The book that does most to explain Ondaatje’s methodology is The Conversations, his 2002 collection of interviews with legendary film editor, sonic architect, Coppola collaborator and all round polymath Walter Murch. The two met when Murch – whose portfolio of iconic film moments includes Michael Corleone’s first hit in a Mafioso restaurant and the overhead fan/chopper blades segue of Apocalypse Now – was editing Anthony Minghella’s film adaptation of Ondaatje’s Booker winning novel The English Patient. The resulting series of interviews comprised one of the most fascinating film books of recent times.

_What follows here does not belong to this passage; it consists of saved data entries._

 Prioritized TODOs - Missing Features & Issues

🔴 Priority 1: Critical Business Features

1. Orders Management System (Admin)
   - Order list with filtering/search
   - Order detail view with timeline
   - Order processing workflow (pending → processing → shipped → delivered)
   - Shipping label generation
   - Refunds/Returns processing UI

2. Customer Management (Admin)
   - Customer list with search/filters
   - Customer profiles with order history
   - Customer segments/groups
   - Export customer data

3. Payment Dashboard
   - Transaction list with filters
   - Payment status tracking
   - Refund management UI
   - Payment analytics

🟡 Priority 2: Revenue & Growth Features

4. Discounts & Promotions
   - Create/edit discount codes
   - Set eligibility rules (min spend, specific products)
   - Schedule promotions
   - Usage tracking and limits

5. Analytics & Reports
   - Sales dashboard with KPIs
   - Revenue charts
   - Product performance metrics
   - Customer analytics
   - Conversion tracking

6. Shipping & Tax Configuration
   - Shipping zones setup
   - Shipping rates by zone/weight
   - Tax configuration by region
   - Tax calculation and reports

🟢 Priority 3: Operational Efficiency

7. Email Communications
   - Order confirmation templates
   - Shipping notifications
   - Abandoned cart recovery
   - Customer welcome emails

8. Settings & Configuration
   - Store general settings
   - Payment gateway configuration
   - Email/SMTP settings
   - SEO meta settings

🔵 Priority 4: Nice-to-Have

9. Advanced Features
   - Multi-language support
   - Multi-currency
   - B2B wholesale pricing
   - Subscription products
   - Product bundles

“It is a very kind of personal book in a way,” Ondaatje concedes, “because although it’s about somebody else, it’s about the things I’m interested in. And I think in an odd way, whatever the rules are that Murch has set up in that book, I sort of wanted to break them. You don’t want to be faithful to the rules of a master! So while I can totally understand how Murch works in a film with these nine or ten principles, at the same time I didn’t want to carry those principles on my back when I was writing Divisadero. I didn’t think about him consciously at all, but I’m sure there are small things he does that he talks about – us believing the validity of a scene is not just about what’s going on in the room, but the sound of a bell outside a window or the rustle of a branch or something like that.”
One of the most interesting revelations was that Murch buried a bell in the mix at the end of a scene in The English Patient to signify memory, and thus smooth the transition from present day to flashback.
“Yeah, that was an amazing thing to talk about. It feels like an accident – there happens to be a bell there, or a car passing by or something like that, but that’s real magic, to bury the clue so deeply you don’t kind of… it’s like in a Tom Waits song, when the rooster is singing away in the background, or crows are put there intentionally. I was talking to somebody about it and he said, ‘Yeah, the rooster might have been there as an accident the first time, but not the second or third time!’ I think accident is fantastic. You see that in Francis Bacon’s painting, there’s a lot of accident happening – even if it’s fixed, that’s such an important need that art has.”